» **Exercise directions**: Word for word, transcribe the listing that follows, minus any pictures.

» **Material for this exercise**:

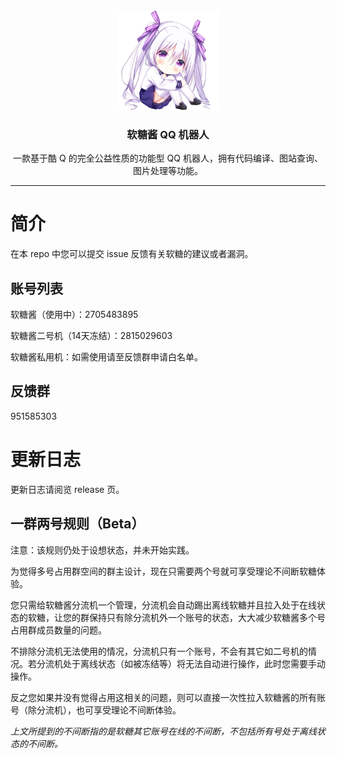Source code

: <div align="center">
  <img width="160" src="favicon-large.png" alt="logo">

### 软糖酱 QQ 机器人

一款基于酷 Q 的完全公益性质的功能型 QQ 机器人，拥有代码编译、图站查询、图片处理等功能。

----
</div>

# 简介
在本 repo 中您可以提交 issue 反馈有关软糖的建议或者漏洞。

## 账号列表
软糖酱（使用中）：2705483895

软糖酱二号机（14天冻结）：2815029603

软糖酱私用机：如需使用请至反馈群申请白名单。

## 反馈群
951585303

# 更新日志
更新日志请阅览 release 页。

## 一群两号规则（Beta）

注意：该规则仍处于设想状态，并未开始实践。

为觉得多号占用群空间的群主设计，现在只需要两个号就可享受理论不间断软糖体验。

您只需给软糖酱分流机一个管理，分流机会自动踢出离线软糖并且拉入处于在线状态的软糖，让您的群保持只有除分流机外一个账号的状态，大大减少软糖酱多个号占用群成员数量的问题。

不排除分流机无法使用的情况，分流机只有一个账号，不会有其它如二号机的情况。若分流机处于离线状态（如被冻结等）将无法自动进行操作，此时您需要手动操作。

反之您如果并没有觉得占用这相关的问题，则可以直接一次性拉入软糖酱的所有账号（除分流机），也可享受理论不间断体验。

*上文所提到的不间断指的是软糖其它账号在线的不间断，不包括所有号处于离线状态的不间断。*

» **Solution for this task**:
Source code

: <div align="center">
  <img width="160" src="favicon-large.png" alt="logo">

### 软糖酱 QQ 机器人

一款基于酷 Q 的完全公益性质的功能型 QQ 机器人，拥有代码编译、图站查询、图片处理等功能。

----
</div>

# 简介
在本 repo 中您可以提交 issue 反馈有关软糖的建议或者漏洞。

## 账号列表
软糖酱（使用中）：2705483895

软糖酱二号机（14天冻结）：2815029603

软糖酱私用机：如需使用请至反馈群申请白名单。

## 反馈群
951585303

# 更新日志
更新日志请阅览 release 页。

## 一群两号规则（Beta）

注意：该规则仍处于设想状态，并未开始实践。

为觉得多号占用群空间的群主设计，现在只需要两个号就可享受理论不间断软糖体验。

您只需给软糖酱分流机一个管理，分流机会自动踢出离线软糖并且拉入处于在线状态的软糖，让您的群保持只有除分流机外一个账号的状态，大大减少软糖酱多个号占用群成员数量的问题。

不排除分流机无法使用的情况，分流机只有一个账号，不会有其它如二号机的情况。若分流机处于离线状态（如被冻结等）将无法自动进行操作，此时您需要手动操作。

反之您如果并没有觉得占用这相关的问题，则可以直接一次性拉入软糖酱的所有账号（除分流机），也可享受理论不间断体验。

*上文所提到的不间断指的是软糖其它账号在线的不间断，不包括所有号处于离线状态的不间断。*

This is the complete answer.